===== TASK DATA

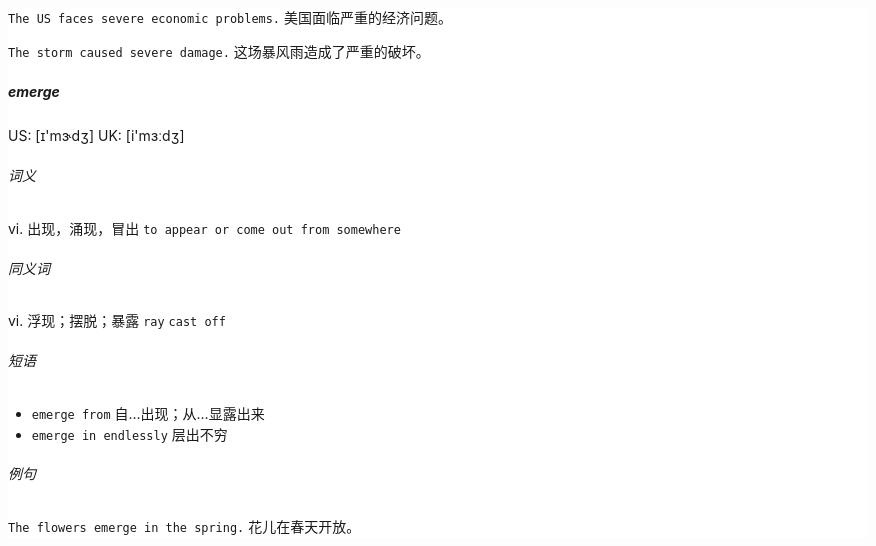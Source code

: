 `The US faces severe economic problems.`
美国面临严重的经济问题。

`The storm caused severe damage.`
这场暴风雨造成了严重的破坏。


##### emerge

US: [ɪ'mɝdʒ]
UK: [i'mɜːdʒ]

###### 词义

vi. 出现，涌现，冒出
`to appear or come out from somewhere`

###### 同义词

vi. 浮现；摆脱；暴露
`ray` `cast off`


###### 短语

- `emerge from` 自…出现；从…显露出来
- `emerge in endlessly` 层出不穷

###### 例句

`The flowers emerge in the spring.`
花儿在春天开放。


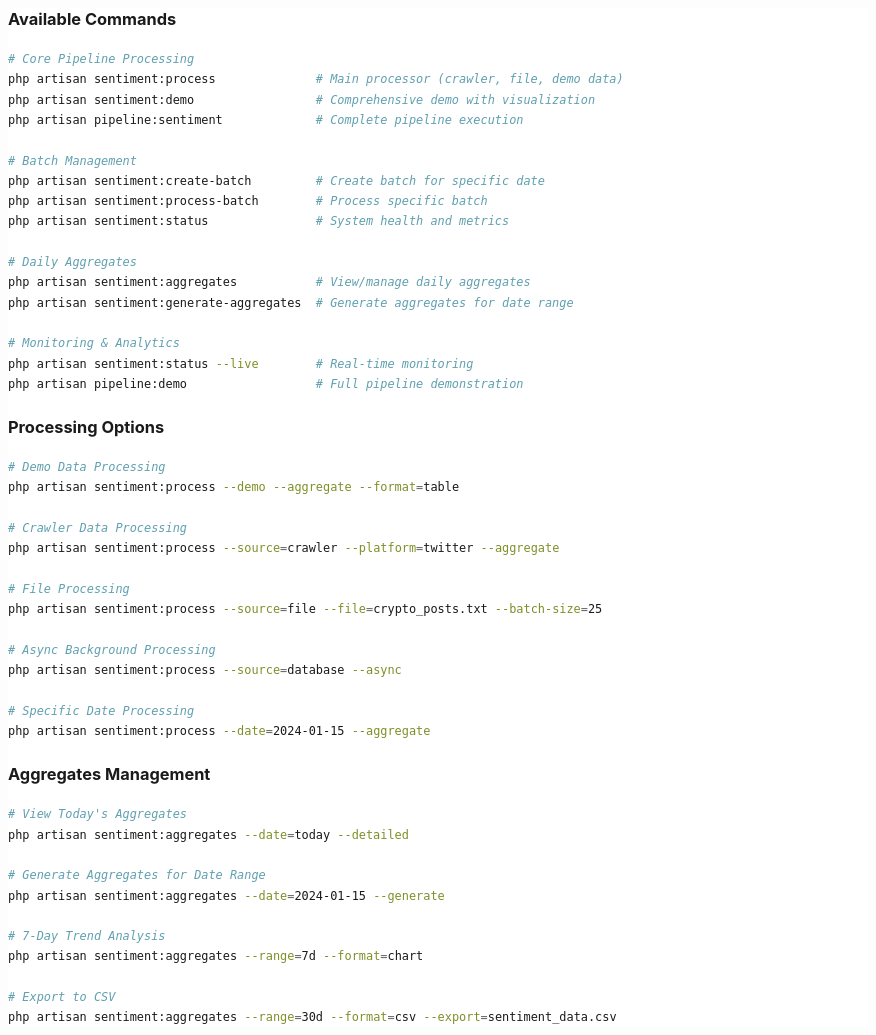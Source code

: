 ### **Available Commands**
```bash
# Core Pipeline Processing
php artisan sentiment:process              # Main processor (crawler, file, demo data)
php artisan sentiment:demo                 # Comprehensive demo with visualization
php artisan pipeline:sentiment             # Complete pipeline execution

# Batch Management  
php artisan sentiment:create-batch         # Create batch for specific date
php artisan sentiment:process-batch        # Process specific batch
php artisan sentiment:status               # System health and metrics

# Daily Aggregates
php artisan sentiment:aggregates           # View/manage daily aggregates
php artisan sentiment:generate-aggregates  # Generate aggregates for date range

# Monitoring & Analytics
php artisan sentiment:status --live        # Real-time monitoring
php artisan pipeline:demo                  # Full pipeline demonstration
```

### **Processing Options**
```bash
# Demo Data Processing
php artisan sentiment:process --demo --aggregate --format=table

# Crawler Data Processing  
php artisan sentiment:process --source=crawler --platform=twitter --aggregate

# File Processing
php artisan sentiment:process --source=file --file=crypto_posts.txt --batch-size=25

# Async Background Processing
php artisan sentiment:process --source=database --async

# Specific Date Processing
php artisan sentiment:process --date=2024-01-15 --aggregate
```

### **Aggregates Management**
```bash
# View Today's Aggregates
php artisan sentiment:aggregates --date=today --detailed

# Generate Aggregates for Date Range
php artisan sentiment:aggregates --date=2024-01-15 --generate

# 7-Day Trend Analysis
php artisan sentiment:aggregates --range=7d --format=chart

# Export to CSV
php artisan sentiment:aggregates --range=30d --format=csv --export=sentiment_data.csv
```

==========

** WHAT IS NEEDED **
What is needed is every line of the records above that contains the word "View".

** RESULT OF THE TASK **
php artisan sentiment:aggregates           # View/manage daily aggregates
# View Today's Aggregates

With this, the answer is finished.